Created attachment 303512 [details]
output of git bisect log
After commit 5e85eba6f50dc288c22083a7e213152bcc4b8208 "PCI/ASPM: Refactor L1 PM Substates Control Register programming" my Laptop does not resume PCI devices back from suspend.
My Laptop is a Tuxedo Infinitybook S 14 v5, as far as I can tell they use a Clevo L140CU Mainboard.
The main symptom is:
iwlwifi 0000:02:00.0: Unable to change power state from D3hot to D0, device inaccessible
nvme 0000:03:00.0: Unable to change power state from D3hot to D0, device inaccessible
after that, the level of interaction I still have with the laptop varies, but It cannot run dmesg and it cannot do a clean reboot. The issue occurs on every suspend/resume cycle.
Created attachment 303513 [details]
Created attachment 303514 [details]
output of netconsole after the issue happens
Created attachment 303515 [details]
lspci -vv, as root user
Created attachment 303516 [details]
journal before suspend
this is the output of "journalctl -k -b -1"
Is this still broken in 6.1.4?
(In reply to Artem S. Tashkinov from comment #5)
> Is this still broken in 6.1.4?
Yes, same symptoms.
It's being discussed on LKML as well, thanks!
This should be fixed by
which will appear in v6.2-rc8.
Please reopen if you can reproduce the problem on v6.2-rc8 or later.
This still affects my system on v6.2.2 (with zen patches). I have to restart NetworkManager.service to get any networking working again. Additionally, startup got a lot slower after updating to v6.2.2.
To clarify, the startup problem seems to be caused by network manager taking too long.
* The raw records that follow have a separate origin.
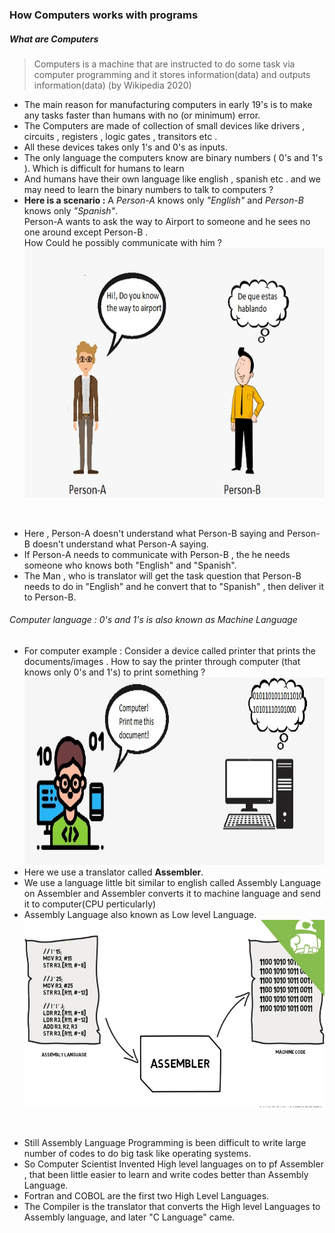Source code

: ### How Computers works with programs 
##### What are Computers 
> Computers is a machine that are instructed to do some task via computer programming and it stores information(data) and outputs information(data) (by Wikipedia 2020)

* The main reason for manufacturing computers in early 19's is to make any tasks faster than humans with no (or minimum) error.<br/>
* The Computers are made of collection of small devices like drivers , circuits , registers , logic gates , transitors etc .<br/> 
* All these devices takes only 1's and 0's as inputs.<br/>
* The only language the computers know are binary numbers ( 0's and 1's ). Which is difficult for humans to learn <br/>
* And humans have their own language like english , spanish etc . and we may need to learn the binary numbers to talk to computers ? <br/>
* **Here is a scenario :** A *Person-A* knows only *"English"* and *Person-B* knows only *"Spanish"*. <br/>
Person-A wants to ask the way to Airport to someone and he sees no one around except Person-B . <br/>
How Could he possibly communicate with him ? <br/>
<img src="file2_1.jpg" width="700" height="400" ><br/>
<br/>

* Here , Person-A doesn't understand what Person-B saying and Person-B doesn't understand what Person-A saying. <br/>
* If Person-A needs to communicate with Person-B , the he needs someone who knows both "English" and "Spanish". <br/>
* The Man , who is translator will get the task question that Person-B needs to do in "English" and he convert that to "Spanish" , then deliver it to Person-B. <br/>
###### Computer language : 0's and 1's is also known as Machine Language <br/>
* For computer example : Consider a device called printer that prints the documents/images . How to say the printer through computer (that knows only 0's and 1's) to print something ? <br/>
<img src="file2_2.jpg" width="700" height="300"><br/>
* Here we use a translator called **Assembler**. <br/>
* We use a language little bit similar to english called Assembly Language on Assembler and Assembler converts it to machine language and send it to computer(CPU perticularly)<br/>
* Assembly Language also known as Low level Language. <br/>
<img src="file2_3.jpg" width="700" height="300"> <br/>
<br/>

* Still Assembly Language Programming is been difficult to write large number of codes to do big task like operating systems.<br/>
* So Computer Scientist Invented High level languages on to pf Assembler , that been little easier to learn and write codes better than Assembly Language. <br/>
* Fortran and COBOL are the first two High Level Languages. <br/>
* The Compiler is the translator that converts the High level Languages to Assembly language, and later "C Language" came. <br/>


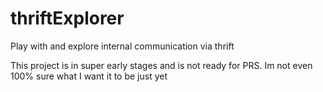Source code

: # thriftExplorer
Play with and explore internal communication via thrift

This project is in super early stages and is not ready for PRS. Im not even 100% sure what I want it to be just yet

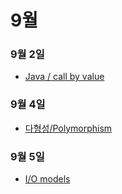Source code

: # 9월

### 9월 2일
- [Java / call by value](./source/callbyvalue.md) 

### 9월 4일
- [다형성/Polymorphism](./source/다형성.md)

### 9월 5일
- [I/O models](./source/IOmodels.md)

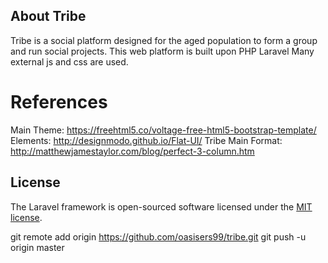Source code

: ## About Tribe

Tribe is a social platform designed for the aged population to form a group and run social projects. This web platform is built upon PHP Laravel Many external js and css are used.

# References

Main Theme: https://freehtml5.co/voltage-free-html5-bootstrap-template/
Elements: http://designmodo.github.io/Flat-UI/
Tribe Main Format: http://matthewjamestaylor.com/blog/perfect-3-column.htm


## License

The Laravel framework is open-sourced software licensed under the [MIT license](http://opensource.org/licenses/MIT).


git remote add origin https://github.com/oasisers99/tribe.git
git push -u origin master
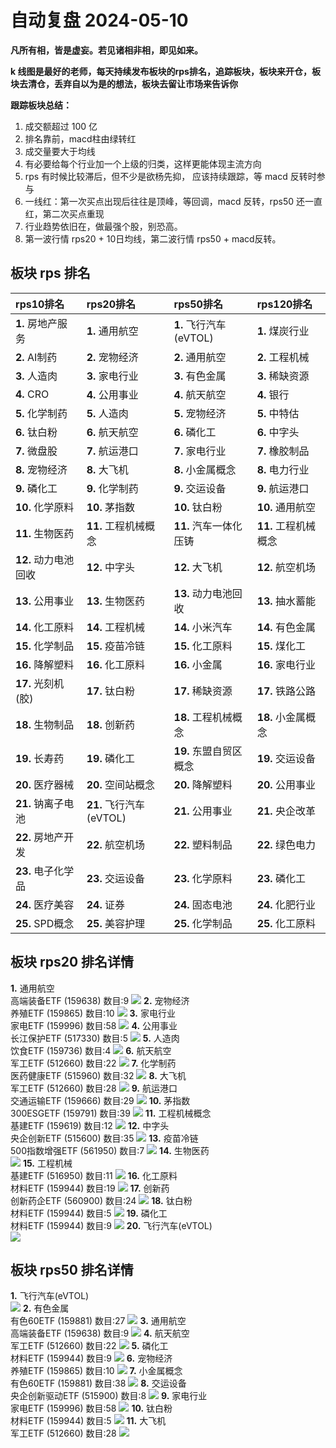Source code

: # 自动复盘 2024-05-10

**凡所有相，皆是虚妄。若见诸相非相，即见如来。**

**k 线图是最好的老师，每天持续发布板块的rps排名，追踪板块，板块来开仓，板块去清仓，丢弃自以为是的想法，板块去留让市场来告诉你**
        
**跟踪板块总结：**
1. 成交额超过 100 亿
2. 排名靠前，macd柱由绿转红
3. 成交量要大于均线
4. 有必要给每个行业加一个上级的归类，这样更能体现主流方向
5. rps 有时候比较滞后，但不少是欲杨先抑， 应该持续跟踪，等 macd 反转时参与
6. 一线红：第一次买点出现后往往是顶峰，等回调，macd 反转，rps50 还一直红，第二次买点重现
7. 行业趋势依旧在，做最强个股，别恐高。
8. 第一波行情 rps20 + 10日均线，第二波行情 rps50 + macd反转。
        
## 板块 rps 排名
| rps10排名            | rps20排名               | rps50排名              | rps120排名           |
|:---------------------|:------------------------|:-----------------------|:---------------------|
| **1.** 房地产服务    | **1.** 通用航空         | **1.** 飞行汽车(eVTOL) | **1.** 煤炭行业      |
| **2.** AI制药        | **2.** 宠物经济         | **2.** 通用航空        | **2.** 工程机械      |
| **3.** 人造肉        | **3.** 家电行业         | **3.** 有色金属        | **3.** 稀缺资源      |
| **4.** CRO           | **4.** 公用事业         | **4.** 航天航空        | **4.** 银行          |
| **5.** 化学制药      | **5.** 人造肉           | **5.** 宠物经济        | **5.** 中特估        |
| **6.** 钛白粉        | **6.** 航天航空         | **6.** 磷化工          | **6.** 中字头        |
| **7.** 微盘股        | **7.** 航运港口         | **7.** 家电行业        | **7.** 橡胶制品      |
| **8.** 宠物经济      | **8.** 大飞机           | **8.** 小金属概念      | **8.** 电力行业      |
| **9.** 磷化工        | **9.** 化学制药         | **9.** 交运设备        | **9.** 航运港口      |
| **10.** 化学原料     | **10.** 茅指数          | **10.** 钛白粉         | **10.** 通用航空     |
| **11.** 生物医药     | **11.** 工程机械概念    | **11.** 汽车一体化压铸 | **11.** 工程机械概念 |
| **12.** 动力电池回收 | **12.** 中字头          | **12.** 大飞机         | **12.** 航空机场     |
| **13.** 公用事业     | **13.** 生物医药        | **13.** 动力电池回收   | **13.** 抽水蓄能     |
| **14.** 化工原料     | **14.** 工程机械        | **14.** 小米汽车       | **14.** 有色金属     |
| **15.** 化学制品     | **15.** 疫苗冷链        | **15.** 化工原料       | **15.** 煤化工       |
| **16.** 降解塑料     | **16.** 化工原料        | **16.** 小金属         | **16.** 家电行业     |
| **17.** 光刻机(胶)   | **17.** 钛白粉          | **17.** 稀缺资源       | **17.** 铁路公路     |
| **18.** 生物制品     | **18.** 创新药          | **18.** 工程机械概念   | **18.** 小金属概念   |
| **19.** 长寿药       | **19.** 磷化工          | **19.** 东盟自贸区概念 | **19.** 交运设备     |
| **20.** 医疗器械     | **20.** 空间站概念      | **20.** 降解塑料       | **20.** 公用事业     |
| **21.** 钠离子电池   | **21.** 飞行汽车(eVTOL) | **21.** 公用事业       | **21.** 央企改革     |
| **22.** 房地产开发   | **22.** 航空机场        | **22.** 塑料制品       | **22.** 绿色电力     |
| **23.** 电子化学品   | **23.** 交运设备        | **23.** 化学原料       | **23.** 磷化工       |
| **24.** 医疗美容     | **24.** 证券            | **24.** 固态电池       | **24.** 化肥行业     |
| **25.** SPD概念      | **25.** 美容护理        | **25.** 化学制品       | **25.** 化工原料     |
## 板块 rps20 排名详情
**1.** 通用航空<br/>高端装备ETF (159638) 数目:9
 ![](https://sykent-blog-image.oss-cn-beijing.aliyuncs.com/quant/image/2024/5/1715328203908-tmp.jpg)
**2.** 宠物经济<br/>养殖ETF (159865) 数目:10
 ![](https://sykent-blog-image.oss-cn-beijing.aliyuncs.com/quant/image/2024/5/1715328205290-tmp.jpg)
**3.** 家电行业<br/>家电ETF (159996) 数目:58
 ![](https://sykent-blog-image.oss-cn-beijing.aliyuncs.com/quant/image/2024/5/1715328206317-tmp.jpg)
**4.** 公用事业<br/>长江保护ETF (517330) 数目:5
 ![](https://sykent-blog-image.oss-cn-beijing.aliyuncs.com/quant/image/2024/5/1715328207298-tmp.jpg)
**5.** 人造肉<br/>饮食ETF (159736) 数目:4
 ![](https://sykent-blog-image.oss-cn-beijing.aliyuncs.com/quant/image/2024/5/1715328208256-tmp.jpg)
**6.** 航天航空<br/>军工ETF (512660) 数目:22
 ![](https://sykent-blog-image.oss-cn-beijing.aliyuncs.com/quant/image/2024/5/1715328209205-tmp.jpg)
**7.** 化学制药<br/>医药健康ETF (515960) 数目:32
 ![](https://sykent-blog-image.oss-cn-beijing.aliyuncs.com/quant/image/2024/5/1715328210165-tmp.jpg)
**8.** 大飞机<br/>军工ETF (512660) 数目:28
 ![](https://sykent-blog-image.oss-cn-beijing.aliyuncs.com/quant/image/2024/5/1715328211101-tmp.jpg)
**9.** 航运港口<br/>交通运输ETF (159666) 数目:29
 ![](https://sykent-blog-image.oss-cn-beijing.aliyuncs.com/quant/image/2024/5/1715328212080-tmp.jpg)
**10.** 茅指数<br/>300ESGETF (159791) 数目:39
 ![](https://sykent-blog-image.oss-cn-beijing.aliyuncs.com/quant/image/2024/5/1715328212899-tmp.jpg)
**11.** 工程机械概念<br/>基建ETF (159619) 数目:12
 ![](https://sykent-blog-image.oss-cn-beijing.aliyuncs.com/quant/image/2024/5/1715328213814-tmp.jpg)
**12.** 中字头<br/>央企创新ETF (515600) 数目:35
 ![](https://sykent-blog-image.oss-cn-beijing.aliyuncs.com/quant/image/2024/5/1715328214686-tmp.jpg)
**13.** 疫苗冷链<br/>500指数增强ETF (561950) 数目:7
 ![](https://sykent-blog-image.oss-cn-beijing.aliyuncs.com/quant/image/2024/5/1715328215620-tmp.jpg)
**14.** 生物医药<br/>
 ![](https://sykent-blog-image.oss-cn-beijing.aliyuncs.com/quant/image/2024/5/1715328216101-tmp.jpg)
**15.** 工程机械<br/>基建ETF (516950) 数目:11
 ![](https://sykent-blog-image.oss-cn-beijing.aliyuncs.com/quant/image/2024/5/1715328216925-tmp.jpg)
**16.** 化工原料<br/>材料ETF (159944) 数目:19
 ![](https://sykent-blog-image.oss-cn-beijing.aliyuncs.com/quant/image/2024/5/1715328217889-tmp.jpg)
**17.** 创新药<br/>创新药企ETF (560900) 数目:24
 ![](https://sykent-blog-image.oss-cn-beijing.aliyuncs.com/quant/image/2024/5/1715328218755-tmp.jpg)
**18.** 钛白粉<br/>材料ETF (159944) 数目:5
 ![](https://sykent-blog-image.oss-cn-beijing.aliyuncs.com/quant/image/2024/5/1715328219655-tmp.jpg)
**19.** 磷化工<br/>材料ETF (159944) 数目:9
 ![](https://sykent-blog-image.oss-cn-beijing.aliyuncs.com/quant/image/2024/5/1715328220545-tmp.jpg)
**20.** 飞行汽车(eVTOL)<br/>
 ![](https://sykent-blog-image.oss-cn-beijing.aliyuncs.com/quant/image/2024/5/1715328221123-tmp.jpg)

## 板块 rps50 排名详情
**1.** 飞行汽车(eVTOL)<br/>
 ![](https://sykent-blog-image.oss-cn-beijing.aliyuncs.com/quant/image/2024/5/1715328221686-tmp.jpg)
**2.** 有色金属<br/>有色60ETF (159881) 数目:27
 ![](https://sykent-blog-image.oss-cn-beijing.aliyuncs.com/quant/image/2024/5/1715328222572-tmp.jpg)
**3.** 通用航空<br/>高端装备ETF (159638) 数目:9
 ![](https://sykent-blog-image.oss-cn-beijing.aliyuncs.com/quant/image/2024/5/1715328223461-tmp.jpg)
**4.** 航天航空<br/>军工ETF (512660) 数目:22
 ![](https://sykent-blog-image.oss-cn-beijing.aliyuncs.com/quant/image/2024/5/1715328224302-tmp.jpg)
**5.** 磷化工<br/>材料ETF (159944) 数目:9
 ![](https://sykent-blog-image.oss-cn-beijing.aliyuncs.com/quant/image/2024/5/1715328225221-tmp.jpg)
**6.** 宠物经济<br/>养殖ETF (159865) 数目:10
 ![](https://sykent-blog-image.oss-cn-beijing.aliyuncs.com/quant/image/2024/5/1715328226051-tmp.jpg)
**7.** 小金属概念<br/>有色60ETF (159881) 数目:38
 ![](https://sykent-blog-image.oss-cn-beijing.aliyuncs.com/quant/image/2024/5/1715328226996-tmp.jpg)
**8.** 交运设备<br/>央企创新驱动ETF (515900) 数目:8
 ![](https://sykent-blog-image.oss-cn-beijing.aliyuncs.com/quant/image/2024/5/1715328227928-tmp.jpg)
**9.** 家电行业<br/>家电ETF (159996) 数目:58
 ![](https://sykent-blog-image.oss-cn-beijing.aliyuncs.com/quant/image/2024/5/1715328228804-tmp.jpg)
**10.** 钛白粉<br/>材料ETF (159944) 数目:5
 ![](https://sykent-blog-image.oss-cn-beijing.aliyuncs.com/quant/image/2024/5/1715328229761-tmp.jpg)
**11.** 大飞机<br/>军工ETF (512660) 数目:28
 ![](https://sykent-blog-image.oss-cn-beijing.aliyuncs.com/quant/image/2024/5/1715328230649-tmp.jpg)
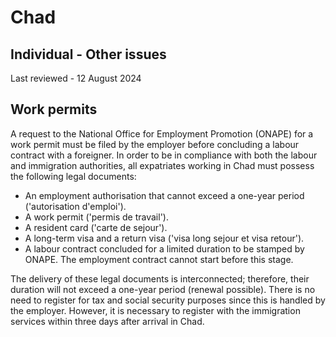 # Chad
## Individual - Other issues
Last reviewed - 12 August 2024
## Work permits
A request to the National Office for Employment Promotion (ONAPE) for a work permit must be filed by the employer before concluding a labour contract with a foreigner.
In order to be in compliance with both the labour and immigration authorities, all expatriates working in Chad must possess the following legal documents:
  * An employment authorisation that cannot exceed a one-year period ('autorisation d'emploi'). 
  * A work permit ('permis de travail'). 
  * A resident card ('carte de sejour'). 
  * A long-term visa and a return visa ('visa long sejour et visa retour'). 
  * A labour contract concluded for a limited duration to be stamped by ONAPE. The employment contract cannot start before this stage. 


The delivery of these legal documents is interconnected; therefore, their duration will not exceed a one-year period (renewal possible).
There is no need to register for tax and social security purposes since this is handled by the employer. However, it is necessary to register with the immigration services within three days after arrival in Chad.
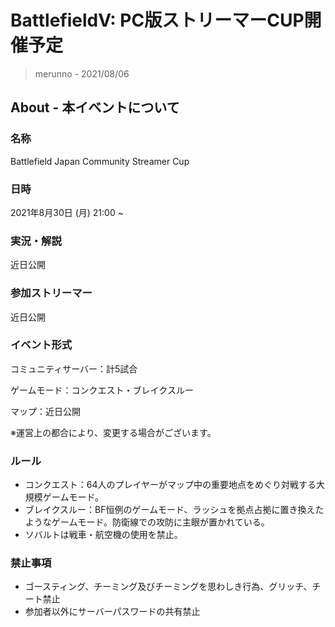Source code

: # BattlefieldV: PC版ストリーマーCUP開催予定
> merunno - 2021/08/06

## About - 本イベントについて

### 名称
Battlefield Japan Community Streamer Cup

### 日時
2021年8月30日 (月)
21:00 ~

### 実況・解説
近日公開

### 参加ストリーマー
近日公開

### イベント形式
コミュニティサーバー：計5試合

ゲームモード：コンクエスト・ブレイクスルー

マップ：近日公開

※運営上の都合により、変更する場合がございます。

### ルール
* コンクエスト：64人のプレイヤーがマップ中の重要地点をめぐり対戦する大規模ゲームモード。
* ブレイクスルー：BF恒例のゲームモード、ラッシュを拠点占拠に置き換えたようなゲームモード。防衛線での攻防に主眼が置かれている。
* ソバルトは戦車・航空機の使用を禁止。

### 禁止事項
* ゴースティング、チーミング及びチーミングを思わしき行為、グリッチ、チート禁止
* 参加者以外にサーバーパスワードの共有禁止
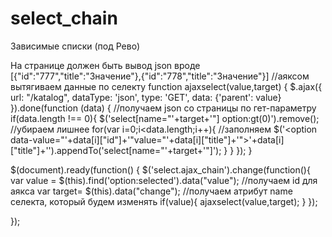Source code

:# select_chain
Зависимые списки (под Рево)

На странице должен быть вывод json вроде 
[{"id":"777","title":"Значение"},{"id":"778","title":"Значение"}]
//аяксом вытягиваем данные по селекту
function ajaxselect(value,target) { 
    $.ajax({
        url: "/katalog",
        dataType: 'json',
        type: 'GET',
        data: {'parent': value}
    }).done(function (data) { //получаем json со страницы по гет-параметру
        if(data.length !== 0){
            $('select[name="'+target+'"] option:gt(0)').remove(); //убираем лишнее
            for(var i=0;i<data.length;i++){ //заполняем
                $('<option data-value="'+data[i]["id"]+'"value="'+data[i]["title"]+'">'+data[i]["title"]+'</option>').appendTo('select[name="'+target+'"]');
            }
        }
    });
}


$(document).ready(function() {
    $('select.ajax_chain').change(function(){
        var value = $(this).find('option:selected').data("value");  //получаем id для аякса
        var target= $(this).data("change");  //получаем атрибут name селекта, который будем изменять
        if(value){
            ajaxselect(value,target);
        }
    });

});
Raghav, thanks very much for your report. I'm not sure the problem you're seeing is the same as what Thomas reported here. Thomas reported that his system was completely unusable after suspend/resume, and the only thing he could really do was reboot (and even that didn't work reliably).
In your case, it sounds like the system is slow and something is wrong with NetworkManager. Is this a regression? If it used to work, and simply upgrading the kernel to v6.2.2 caused problems, then we should look for a kernel issue.
If it seems like a kernel issue, can you please open a new report with more details (distro details, dmesg log, "sudo lspci -vv" output)? Most kernel subsystems don't pay attention to bugzilla, so email to email@example.com and whatever other list seems relevant is probably best. Maybe firstname.lastname@example.org if you think it's network-related, or email@example.com if you think it's PCI-related.
Ah, thank you for your response. I actually managed to fix it by passing ibt=off to the kernel cmdline, as that feature was causing issues with systemd service bringup. Thank you again for taking the time to help me here.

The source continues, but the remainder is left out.